Former Brooklyn Center officer Kimberly Potter, a 26-year police veteran, was found guilty of both first- and second-degree manslaughter for the shooting of 20-year-old Daunte Wright during a traffic stop in April. Potter had said it was an accident and she had meant to user her Taser. She became the third officer in Minnesota to be convicted of killing a civilian while on the job.
A line of deputies stood just inside the courthouse building, surveying the scene through windows as the crowd of more than 50 people gathered after waiting almost four days for the trial's conclusion.
Wright's brother, Damik Bryant, threw his head back and yelled "Yes!" when he heard the word "guilty" over a live-streamed video on a phone held up to his ear. The crowd enveloped him in a hug amid a crush of reporters and cameras.
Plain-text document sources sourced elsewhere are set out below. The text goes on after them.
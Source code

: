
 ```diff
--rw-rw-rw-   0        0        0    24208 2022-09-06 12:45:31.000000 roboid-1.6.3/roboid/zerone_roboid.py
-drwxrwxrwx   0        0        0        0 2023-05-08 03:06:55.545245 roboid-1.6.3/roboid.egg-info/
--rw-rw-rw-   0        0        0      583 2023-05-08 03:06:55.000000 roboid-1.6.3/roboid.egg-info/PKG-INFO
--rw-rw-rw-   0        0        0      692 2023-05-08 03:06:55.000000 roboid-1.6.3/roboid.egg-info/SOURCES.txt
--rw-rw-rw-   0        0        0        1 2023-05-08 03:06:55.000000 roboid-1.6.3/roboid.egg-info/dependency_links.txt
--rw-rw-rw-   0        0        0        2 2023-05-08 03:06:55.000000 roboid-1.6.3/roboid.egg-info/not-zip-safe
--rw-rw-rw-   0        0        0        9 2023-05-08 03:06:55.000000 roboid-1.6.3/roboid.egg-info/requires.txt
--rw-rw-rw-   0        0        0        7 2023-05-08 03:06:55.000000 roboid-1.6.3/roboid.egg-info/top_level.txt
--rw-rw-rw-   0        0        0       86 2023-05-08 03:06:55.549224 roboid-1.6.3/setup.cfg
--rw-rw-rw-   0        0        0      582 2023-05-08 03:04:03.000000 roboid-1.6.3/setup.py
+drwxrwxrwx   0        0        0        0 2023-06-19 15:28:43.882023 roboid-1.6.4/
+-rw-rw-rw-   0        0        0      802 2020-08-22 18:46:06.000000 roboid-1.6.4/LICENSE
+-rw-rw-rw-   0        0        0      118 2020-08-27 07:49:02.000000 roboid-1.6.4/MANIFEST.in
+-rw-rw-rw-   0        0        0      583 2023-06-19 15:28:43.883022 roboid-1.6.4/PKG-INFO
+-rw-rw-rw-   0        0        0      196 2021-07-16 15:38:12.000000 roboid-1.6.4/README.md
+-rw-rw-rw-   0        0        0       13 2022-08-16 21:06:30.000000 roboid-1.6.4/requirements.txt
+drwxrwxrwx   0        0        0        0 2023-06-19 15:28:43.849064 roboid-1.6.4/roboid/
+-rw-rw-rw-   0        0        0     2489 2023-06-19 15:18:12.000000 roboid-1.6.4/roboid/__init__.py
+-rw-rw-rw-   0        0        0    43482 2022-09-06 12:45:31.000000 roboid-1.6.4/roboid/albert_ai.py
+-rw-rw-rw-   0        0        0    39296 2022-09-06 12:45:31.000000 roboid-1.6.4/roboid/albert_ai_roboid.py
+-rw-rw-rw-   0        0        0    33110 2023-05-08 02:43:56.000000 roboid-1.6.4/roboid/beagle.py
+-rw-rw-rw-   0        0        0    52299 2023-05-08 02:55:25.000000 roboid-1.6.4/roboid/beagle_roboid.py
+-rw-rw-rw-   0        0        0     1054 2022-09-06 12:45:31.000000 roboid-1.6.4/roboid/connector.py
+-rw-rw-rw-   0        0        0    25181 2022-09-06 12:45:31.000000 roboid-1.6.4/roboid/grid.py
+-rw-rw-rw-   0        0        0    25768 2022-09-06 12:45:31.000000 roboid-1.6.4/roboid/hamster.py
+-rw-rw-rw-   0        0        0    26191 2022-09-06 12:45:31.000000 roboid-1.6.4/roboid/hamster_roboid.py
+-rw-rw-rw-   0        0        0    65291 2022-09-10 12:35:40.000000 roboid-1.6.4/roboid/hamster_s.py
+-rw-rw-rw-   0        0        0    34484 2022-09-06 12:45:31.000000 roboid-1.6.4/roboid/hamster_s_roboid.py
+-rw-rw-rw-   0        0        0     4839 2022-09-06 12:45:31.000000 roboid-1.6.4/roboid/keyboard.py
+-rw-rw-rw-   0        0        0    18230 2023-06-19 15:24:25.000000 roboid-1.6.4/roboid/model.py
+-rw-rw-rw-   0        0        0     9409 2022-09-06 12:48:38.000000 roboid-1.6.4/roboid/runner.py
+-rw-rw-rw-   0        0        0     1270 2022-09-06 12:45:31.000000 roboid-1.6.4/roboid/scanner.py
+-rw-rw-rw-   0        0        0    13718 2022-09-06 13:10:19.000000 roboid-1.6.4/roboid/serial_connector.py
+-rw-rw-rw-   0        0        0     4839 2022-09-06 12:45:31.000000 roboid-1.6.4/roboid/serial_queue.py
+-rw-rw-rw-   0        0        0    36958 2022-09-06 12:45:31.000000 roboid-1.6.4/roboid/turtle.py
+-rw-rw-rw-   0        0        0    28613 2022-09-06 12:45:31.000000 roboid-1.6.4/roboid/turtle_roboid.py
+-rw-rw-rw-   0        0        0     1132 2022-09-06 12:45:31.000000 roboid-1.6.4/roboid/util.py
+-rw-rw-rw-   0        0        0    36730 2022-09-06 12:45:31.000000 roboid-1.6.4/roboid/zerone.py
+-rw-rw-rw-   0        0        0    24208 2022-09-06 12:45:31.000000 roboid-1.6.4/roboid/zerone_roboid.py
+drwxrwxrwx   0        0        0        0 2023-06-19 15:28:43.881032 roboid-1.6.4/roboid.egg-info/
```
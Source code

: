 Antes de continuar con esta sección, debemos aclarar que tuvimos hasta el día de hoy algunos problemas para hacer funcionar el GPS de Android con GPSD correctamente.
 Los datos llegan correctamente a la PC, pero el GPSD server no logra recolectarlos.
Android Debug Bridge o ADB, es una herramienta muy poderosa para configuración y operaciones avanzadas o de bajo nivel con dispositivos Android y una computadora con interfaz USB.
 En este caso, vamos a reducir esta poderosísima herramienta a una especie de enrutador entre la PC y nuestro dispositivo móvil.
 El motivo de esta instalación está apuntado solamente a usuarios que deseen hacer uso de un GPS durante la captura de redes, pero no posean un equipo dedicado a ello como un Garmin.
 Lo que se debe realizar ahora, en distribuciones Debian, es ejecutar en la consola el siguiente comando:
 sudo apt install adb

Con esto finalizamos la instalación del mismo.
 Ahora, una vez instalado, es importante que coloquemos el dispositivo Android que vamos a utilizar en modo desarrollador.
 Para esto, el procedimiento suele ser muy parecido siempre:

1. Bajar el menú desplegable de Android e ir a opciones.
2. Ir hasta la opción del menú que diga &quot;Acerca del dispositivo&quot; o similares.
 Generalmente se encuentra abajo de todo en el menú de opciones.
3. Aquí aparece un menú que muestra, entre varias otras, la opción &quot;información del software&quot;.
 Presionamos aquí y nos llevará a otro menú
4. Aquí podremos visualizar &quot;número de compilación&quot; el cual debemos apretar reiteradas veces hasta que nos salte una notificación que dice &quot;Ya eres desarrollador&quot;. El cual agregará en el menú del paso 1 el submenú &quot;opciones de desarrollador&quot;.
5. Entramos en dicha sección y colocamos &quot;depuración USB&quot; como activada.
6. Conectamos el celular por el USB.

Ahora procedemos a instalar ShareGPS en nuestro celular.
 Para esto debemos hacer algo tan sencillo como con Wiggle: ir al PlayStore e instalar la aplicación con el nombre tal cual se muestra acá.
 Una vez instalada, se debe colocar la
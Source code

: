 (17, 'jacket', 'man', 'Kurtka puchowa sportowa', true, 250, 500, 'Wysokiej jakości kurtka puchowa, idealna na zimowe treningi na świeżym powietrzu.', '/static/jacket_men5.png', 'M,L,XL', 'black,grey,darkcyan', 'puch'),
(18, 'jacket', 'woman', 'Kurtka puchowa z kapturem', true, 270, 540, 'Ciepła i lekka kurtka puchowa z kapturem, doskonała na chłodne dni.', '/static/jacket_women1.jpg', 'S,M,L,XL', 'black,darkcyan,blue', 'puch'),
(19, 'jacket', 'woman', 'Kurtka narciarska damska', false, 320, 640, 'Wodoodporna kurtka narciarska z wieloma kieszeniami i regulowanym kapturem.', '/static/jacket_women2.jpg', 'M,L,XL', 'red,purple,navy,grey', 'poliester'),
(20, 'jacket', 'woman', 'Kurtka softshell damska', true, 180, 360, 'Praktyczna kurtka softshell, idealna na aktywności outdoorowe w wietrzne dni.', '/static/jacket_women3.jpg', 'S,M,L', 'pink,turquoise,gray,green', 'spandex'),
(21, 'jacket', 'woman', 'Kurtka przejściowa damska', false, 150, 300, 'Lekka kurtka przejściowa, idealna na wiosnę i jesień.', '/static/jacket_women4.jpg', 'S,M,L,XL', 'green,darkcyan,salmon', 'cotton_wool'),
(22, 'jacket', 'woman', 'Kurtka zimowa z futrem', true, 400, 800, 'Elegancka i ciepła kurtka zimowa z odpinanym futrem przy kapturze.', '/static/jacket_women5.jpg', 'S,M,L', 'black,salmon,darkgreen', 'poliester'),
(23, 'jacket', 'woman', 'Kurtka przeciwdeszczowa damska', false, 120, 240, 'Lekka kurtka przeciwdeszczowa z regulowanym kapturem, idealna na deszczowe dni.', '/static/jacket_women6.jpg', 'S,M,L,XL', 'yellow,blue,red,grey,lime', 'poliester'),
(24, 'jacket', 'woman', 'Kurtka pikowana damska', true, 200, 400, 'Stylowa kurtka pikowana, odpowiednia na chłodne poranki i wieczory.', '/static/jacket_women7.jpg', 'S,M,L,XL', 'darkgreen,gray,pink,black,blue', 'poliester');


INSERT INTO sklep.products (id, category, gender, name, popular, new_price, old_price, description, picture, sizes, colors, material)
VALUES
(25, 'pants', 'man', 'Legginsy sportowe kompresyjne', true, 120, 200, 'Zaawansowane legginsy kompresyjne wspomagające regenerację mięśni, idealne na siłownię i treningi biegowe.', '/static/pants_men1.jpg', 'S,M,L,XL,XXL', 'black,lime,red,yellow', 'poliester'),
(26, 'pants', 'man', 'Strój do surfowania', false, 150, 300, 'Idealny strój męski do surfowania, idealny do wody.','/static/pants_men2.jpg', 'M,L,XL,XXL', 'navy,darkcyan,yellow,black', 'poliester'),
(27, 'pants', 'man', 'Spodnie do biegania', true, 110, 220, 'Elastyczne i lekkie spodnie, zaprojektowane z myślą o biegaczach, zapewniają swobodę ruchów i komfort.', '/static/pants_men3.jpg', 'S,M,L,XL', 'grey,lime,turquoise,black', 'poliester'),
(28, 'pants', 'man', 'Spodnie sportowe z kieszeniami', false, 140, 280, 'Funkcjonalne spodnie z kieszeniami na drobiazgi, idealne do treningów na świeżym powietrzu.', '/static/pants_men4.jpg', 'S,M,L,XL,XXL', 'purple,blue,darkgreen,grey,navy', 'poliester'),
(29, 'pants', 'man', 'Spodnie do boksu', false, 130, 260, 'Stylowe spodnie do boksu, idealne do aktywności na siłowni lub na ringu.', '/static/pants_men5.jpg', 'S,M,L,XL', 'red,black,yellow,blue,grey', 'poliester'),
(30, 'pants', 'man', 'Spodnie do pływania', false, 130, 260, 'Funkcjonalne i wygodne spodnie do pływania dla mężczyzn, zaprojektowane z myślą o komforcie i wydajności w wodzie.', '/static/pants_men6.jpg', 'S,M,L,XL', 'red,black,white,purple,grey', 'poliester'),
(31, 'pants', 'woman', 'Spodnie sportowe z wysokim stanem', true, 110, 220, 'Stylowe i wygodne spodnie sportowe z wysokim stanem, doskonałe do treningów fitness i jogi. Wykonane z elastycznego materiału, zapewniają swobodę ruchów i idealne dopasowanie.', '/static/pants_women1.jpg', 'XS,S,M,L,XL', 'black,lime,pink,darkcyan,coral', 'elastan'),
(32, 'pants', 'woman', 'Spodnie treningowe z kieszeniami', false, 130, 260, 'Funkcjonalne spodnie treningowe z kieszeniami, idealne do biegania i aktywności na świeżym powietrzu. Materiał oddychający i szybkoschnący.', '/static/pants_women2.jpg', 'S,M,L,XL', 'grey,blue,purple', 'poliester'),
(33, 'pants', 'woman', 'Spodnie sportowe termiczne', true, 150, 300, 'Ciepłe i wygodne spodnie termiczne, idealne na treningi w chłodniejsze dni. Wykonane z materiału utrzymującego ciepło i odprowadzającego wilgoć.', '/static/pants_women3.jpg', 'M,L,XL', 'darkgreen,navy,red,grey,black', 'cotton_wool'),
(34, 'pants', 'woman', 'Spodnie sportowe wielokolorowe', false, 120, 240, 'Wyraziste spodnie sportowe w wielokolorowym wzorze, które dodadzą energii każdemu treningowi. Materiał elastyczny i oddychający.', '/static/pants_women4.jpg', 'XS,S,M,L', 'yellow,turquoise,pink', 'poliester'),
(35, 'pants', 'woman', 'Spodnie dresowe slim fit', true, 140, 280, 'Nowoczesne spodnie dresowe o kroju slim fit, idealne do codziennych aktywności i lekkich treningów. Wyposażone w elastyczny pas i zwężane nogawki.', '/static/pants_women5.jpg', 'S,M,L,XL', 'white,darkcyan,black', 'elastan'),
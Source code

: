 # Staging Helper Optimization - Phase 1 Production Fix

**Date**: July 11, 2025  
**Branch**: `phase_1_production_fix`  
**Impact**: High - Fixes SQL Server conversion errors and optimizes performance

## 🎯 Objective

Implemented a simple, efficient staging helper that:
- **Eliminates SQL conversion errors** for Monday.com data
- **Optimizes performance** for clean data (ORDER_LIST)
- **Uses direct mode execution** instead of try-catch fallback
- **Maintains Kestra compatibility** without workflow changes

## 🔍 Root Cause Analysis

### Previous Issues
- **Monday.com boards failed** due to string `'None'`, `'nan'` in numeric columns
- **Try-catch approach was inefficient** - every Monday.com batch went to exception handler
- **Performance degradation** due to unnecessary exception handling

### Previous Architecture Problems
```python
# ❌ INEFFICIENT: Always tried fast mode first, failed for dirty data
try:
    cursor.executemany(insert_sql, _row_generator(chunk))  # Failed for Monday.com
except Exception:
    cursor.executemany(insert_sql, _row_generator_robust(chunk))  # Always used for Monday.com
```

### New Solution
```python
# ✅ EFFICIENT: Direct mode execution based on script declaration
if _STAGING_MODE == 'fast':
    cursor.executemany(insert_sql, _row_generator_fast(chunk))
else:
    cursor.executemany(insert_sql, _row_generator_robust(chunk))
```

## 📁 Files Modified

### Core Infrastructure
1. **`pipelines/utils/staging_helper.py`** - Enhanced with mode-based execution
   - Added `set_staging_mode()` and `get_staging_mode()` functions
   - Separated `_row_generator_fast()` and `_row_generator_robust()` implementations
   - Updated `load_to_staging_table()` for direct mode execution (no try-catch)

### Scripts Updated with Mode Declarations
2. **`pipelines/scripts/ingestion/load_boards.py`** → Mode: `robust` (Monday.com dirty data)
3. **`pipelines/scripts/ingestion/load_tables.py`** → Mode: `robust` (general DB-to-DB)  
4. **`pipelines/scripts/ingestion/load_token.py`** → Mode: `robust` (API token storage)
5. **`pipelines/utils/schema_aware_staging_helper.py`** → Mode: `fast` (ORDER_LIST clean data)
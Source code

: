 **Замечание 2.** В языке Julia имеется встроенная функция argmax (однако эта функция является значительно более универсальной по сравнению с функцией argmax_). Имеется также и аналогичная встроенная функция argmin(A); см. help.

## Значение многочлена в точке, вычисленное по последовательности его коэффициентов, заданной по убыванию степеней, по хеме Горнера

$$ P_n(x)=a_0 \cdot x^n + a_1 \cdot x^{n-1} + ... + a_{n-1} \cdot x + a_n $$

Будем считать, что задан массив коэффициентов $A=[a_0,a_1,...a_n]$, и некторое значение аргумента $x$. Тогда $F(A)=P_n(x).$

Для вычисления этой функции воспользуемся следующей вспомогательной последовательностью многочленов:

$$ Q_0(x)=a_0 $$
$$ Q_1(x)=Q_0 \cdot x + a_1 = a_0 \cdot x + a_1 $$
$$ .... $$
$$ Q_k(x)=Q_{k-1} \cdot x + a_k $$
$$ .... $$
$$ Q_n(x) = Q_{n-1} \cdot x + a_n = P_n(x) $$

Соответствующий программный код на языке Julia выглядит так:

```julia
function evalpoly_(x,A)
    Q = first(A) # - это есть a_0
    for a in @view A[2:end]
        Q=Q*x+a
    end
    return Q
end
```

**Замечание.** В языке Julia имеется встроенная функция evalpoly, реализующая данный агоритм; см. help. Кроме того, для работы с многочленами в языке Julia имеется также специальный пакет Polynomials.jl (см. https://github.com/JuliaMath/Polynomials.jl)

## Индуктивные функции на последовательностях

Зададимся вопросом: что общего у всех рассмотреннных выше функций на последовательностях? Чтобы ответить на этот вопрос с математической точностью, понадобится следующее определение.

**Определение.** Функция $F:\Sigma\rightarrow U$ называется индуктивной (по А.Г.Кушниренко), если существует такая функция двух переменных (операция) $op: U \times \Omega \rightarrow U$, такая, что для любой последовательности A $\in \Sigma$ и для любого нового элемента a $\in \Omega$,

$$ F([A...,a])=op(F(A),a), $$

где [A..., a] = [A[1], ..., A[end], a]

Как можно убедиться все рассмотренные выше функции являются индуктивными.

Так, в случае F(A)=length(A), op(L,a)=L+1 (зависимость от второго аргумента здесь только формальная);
"We are happy with the verdict," he said. "This is a new life for everybody, not just for us but for everybody here. Change is coming."
The case was highly charged with racial overtones, a white officer killing a young Black man. It comes on the heels of former Minneapolis Police Officer Derek Chauvin's murder conviction for kneeling on the neck of a handcuffed George Floyd in May 2020, setting off protests and renewed calls to confront racism around the world.
An attorney representing the family of Wright, who was killed in a traffic stop while Chauvin was on trial, echoed sentiments from activists saying they hoped the verdict was a sign of a transformation in racial justice and police accountability.